Food In Canada

One in four F&B manufacturers wait for more than a year to hire critical trade roles: FBO

By Food in Canada Staff   

Business Operations Editor pick Food and Beverage Ontario Labour issues

Ontario’s food and beverage processing industry is seeking to increase education, employment opportunities, and access to qualified foreign workers as skilled trade shortages continue to take their toll on production capacity. This is according to a new study conducted by Food and Beverage Ontario and funded by the Ontario Ministry of Agriculture, Food and Rural Affairs.

The food and beverage processing industry is Ontario’s largest manufacturing sector by employment. It contributed $13.9 billion to Ontario’s GDP in 2020 and is the largest purchaser of Ontario farm products. However, the industry is projecting a shortfall of 25,000 employees by 2025.

The study, which explores how the skilled labour shortage is impacting processing facilities across the province, found 82 per cent of Ontario’s food and beverage processors need, or are actively seeking to employ a skilled trades professional. These positions include critical roles such as automation technicians, millwrights, electricians, and quality control technicians.

It takes an average of seven months to hire for the role, while a quarter of food and beverage processors note they have been waiting over a year to fill some skilled trades roles.


“The demand due to broad labour shortages has created both a loss in industry capacity and a cycle that draws existing resources to accommodate the shortage and labour turn over,” said Doug Alexander, vice-president, sustainability and government relations at Belmont Food Group. “The more skilled trades jobs we need to fill, and the longer it takes to fill them, the more pressure is placed on current employees to keep operations running. That can lead to burnout and food production constraints, while literally turning down orders.”

Due to the high demand of skilled trades people across the country, industries are competing for talent in a limited labour pool.

“The food and beverage processing industry is a highly innovative sector with tremendous career opportunities,” said FBO’s CEO, Christopher Conway. “Increasing awareness and education about the benefits of skilled trades and careers in the food and beverage industry—especially at the secondary and post-secondary level—is essential to addressing the sector’s long-term labour needs.”

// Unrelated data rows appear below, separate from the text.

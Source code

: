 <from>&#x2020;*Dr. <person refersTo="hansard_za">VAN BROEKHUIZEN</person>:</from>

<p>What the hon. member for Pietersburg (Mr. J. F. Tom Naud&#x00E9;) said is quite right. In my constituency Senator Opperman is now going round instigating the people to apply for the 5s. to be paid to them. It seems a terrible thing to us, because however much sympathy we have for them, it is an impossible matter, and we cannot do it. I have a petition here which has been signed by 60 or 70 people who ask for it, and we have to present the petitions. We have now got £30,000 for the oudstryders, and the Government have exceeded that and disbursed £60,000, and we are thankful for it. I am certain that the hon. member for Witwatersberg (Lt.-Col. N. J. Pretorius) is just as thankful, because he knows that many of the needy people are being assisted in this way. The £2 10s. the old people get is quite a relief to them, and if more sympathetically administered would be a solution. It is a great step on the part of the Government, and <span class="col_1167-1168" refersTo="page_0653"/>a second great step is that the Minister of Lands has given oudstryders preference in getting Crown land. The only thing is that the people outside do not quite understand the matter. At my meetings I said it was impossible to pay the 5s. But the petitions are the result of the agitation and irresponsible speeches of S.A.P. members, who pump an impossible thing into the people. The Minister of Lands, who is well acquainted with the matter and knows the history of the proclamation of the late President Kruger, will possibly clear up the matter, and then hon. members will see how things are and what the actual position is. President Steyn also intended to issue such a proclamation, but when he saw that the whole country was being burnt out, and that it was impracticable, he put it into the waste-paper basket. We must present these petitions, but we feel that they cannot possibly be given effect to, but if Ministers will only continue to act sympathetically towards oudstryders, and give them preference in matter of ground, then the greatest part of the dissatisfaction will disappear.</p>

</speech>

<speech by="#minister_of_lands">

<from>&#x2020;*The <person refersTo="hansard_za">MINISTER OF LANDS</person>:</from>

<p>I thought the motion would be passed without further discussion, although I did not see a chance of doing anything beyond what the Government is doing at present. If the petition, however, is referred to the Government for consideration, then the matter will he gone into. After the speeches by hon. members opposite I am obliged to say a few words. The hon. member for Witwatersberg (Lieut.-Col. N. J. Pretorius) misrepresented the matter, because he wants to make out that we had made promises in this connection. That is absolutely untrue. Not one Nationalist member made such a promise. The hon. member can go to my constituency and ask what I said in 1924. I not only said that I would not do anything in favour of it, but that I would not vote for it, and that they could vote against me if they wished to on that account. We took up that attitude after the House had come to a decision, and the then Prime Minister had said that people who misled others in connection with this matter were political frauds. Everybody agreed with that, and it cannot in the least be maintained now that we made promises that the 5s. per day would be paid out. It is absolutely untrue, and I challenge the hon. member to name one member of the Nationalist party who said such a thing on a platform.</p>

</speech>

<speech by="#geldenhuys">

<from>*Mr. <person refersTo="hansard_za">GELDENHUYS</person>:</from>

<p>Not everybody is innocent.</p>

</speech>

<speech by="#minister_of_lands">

The report also identifies barriers to employment and potential solutions to address the short-term challenges causing current production and staffing issues. Employers say short-term solutions should include increasing the industry’s access to qualified foreign workers for businesses that need to fill immediate skilled trade vacancies. The sector also encourages further investment in initiatives to leverage existing job opportunities and supercharge training and employment programs connecting employers with jobseekers.

“The province has been a supportive partner in funding initiatives to connect employers with jobseekers,” Conway said. “Food and Beverage Ontario’s flagship workforce development program, CareersNow, is showing immense potential in engaging students and jobseekers and facilitating connections to employers, but scale up is needed to meet industry demand.”